Honors students can enroll in graduate-level courses and participate directly in the research projects of Georgia State scholars and scientists. Students also have the opportunity to initiate their own advance research projects, compiling the results and writing an Honors Thesis, which opens doors to graduate and professional schools.

In addition to these academic opportunities, Honors students receive individualized advisement, priority registration for classes and special housing. Nearly 200 beds in the newly-constructed University Commons are set aside for honors students. The program also provides a computer lab, study lounge and seminar rooms just for Honors students.

And Honors Program perks don’t end there. Students have opportunities to study abroad as well. Last year, during the three-week Maymester, for example, Honors students traveled to Paris to study artistic tradition, Costa Rica to explore the rainforest, Puerto Rico to examine Afro-Hispanic culture and the Georgia Coast to review its history and literature.

The Honors Program provides also mentoring and advisement for graduate school and post graduate scholarship. In recent years, Georgia State Honors students have been admitted to top graduate, law and medical schools including Harvard, Georgetown, Cornell and Princeton universities and have received prestigious national fellowships, such as the Fulbright Scholarship.

The Honors Program is open to incoming freshmen who have attained a 3.5 grade point average in high school and have scored at least a 1200 on the math and verbal section of the SAT or a composite score of 26 on the ACT, as well as transfer students and current Georgia State students who have a 3.5 grade point average on at least 12 hours of credit.

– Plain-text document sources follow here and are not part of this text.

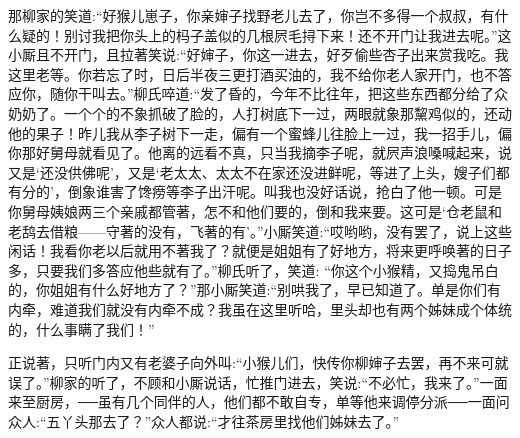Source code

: 

\begin{parag}
    那柳家的笑道:“好猴儿崽子，你亲婶子找野老儿去了，你岂不多得一个叔叔，有什么疑的！别讨我把你头上的杩子盖似的几根屄毛挦下来！还不开门让我进去呢。”这小厮且不开门，且拉著笑说:“好婶子，你这一进去，好歹偷些杏子出来赏我吃。我这里老等。你若忘了时，日后半夜三更打酒买油的，我不给你老人家开门，也不答应你，随你干叫去。”柳氏啐道:“发了昏的，今年不比往年，把这些东西都分给了众奶奶了。一个个的不象抓破了脸的，人打树底下一过，两眼就象那黧鸡似的，还动他的果子！昨儿我从李子树下一走，偏有一个蜜蜂儿往脸上一过，我一招手儿，偏你那好舅母就看见了。他离的远看不真，只当我摘李子呢，就屄声浪嗓喊起来，说又是‘还没供佛呢’，又是‘老太太、太太不在家还没进鲜呢，等进了上头，嫂子们都有分的’，倒象谁害了馋痨等李子出汗呢。叫我也没好话说，抢白了他一顿。可是你舅母姨娘两三个亲戚都管著，怎不和他们要的，倒和我来要。这可是‘仓老鼠和老鸹去借粮——守著的没有，飞著的有’。”小厮笑道:“哎哟哟，没有罢了，说上这些闲话！我看你老以后就用不著我了？就便是姐姐有了好地方，将来更呼唤著的日子多，只要我们多答应他些就有了。”柳氏听了，笑道: “你这个小猴精，又捣鬼吊白的，你姐姐有什么好地方了？”那小厮笑道:“别哄我了，早已知道了。单是你们有内牵，难道我们就没有内牵不成？我虽在这里听哈，里头却也有两个姊妹成个体统的，什么事瞒了我们！”
\end{parag}


\begin{parag}
    正说著，只听门内又有老婆子向外叫:“小猴儿们，快传你柳婶子去罢，再不来可就误了。”柳家的听了，不顾和小厮说话，忙推门进去，笑说:“不必忙，我来了。”一面来至厨房，──虽有几个同伴的人，他们都不敢自专，单等他来调停分派──一面问众人:“五丫头那去了？”众人都说:“才往茶房里找他们姊妹去了。”
\end{parag}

Students can take as many or as few honors courses as they wish and, by fulfilling particular requirements, can earn any of three special honors designations that appear on their transcripts and diploma at graduation.

“It’s the academic enrichment of a small selective college, while taking advantage of the breadth of offerings of a large public research institution in the middle of a metropolitan area,” Sattelmeyer said.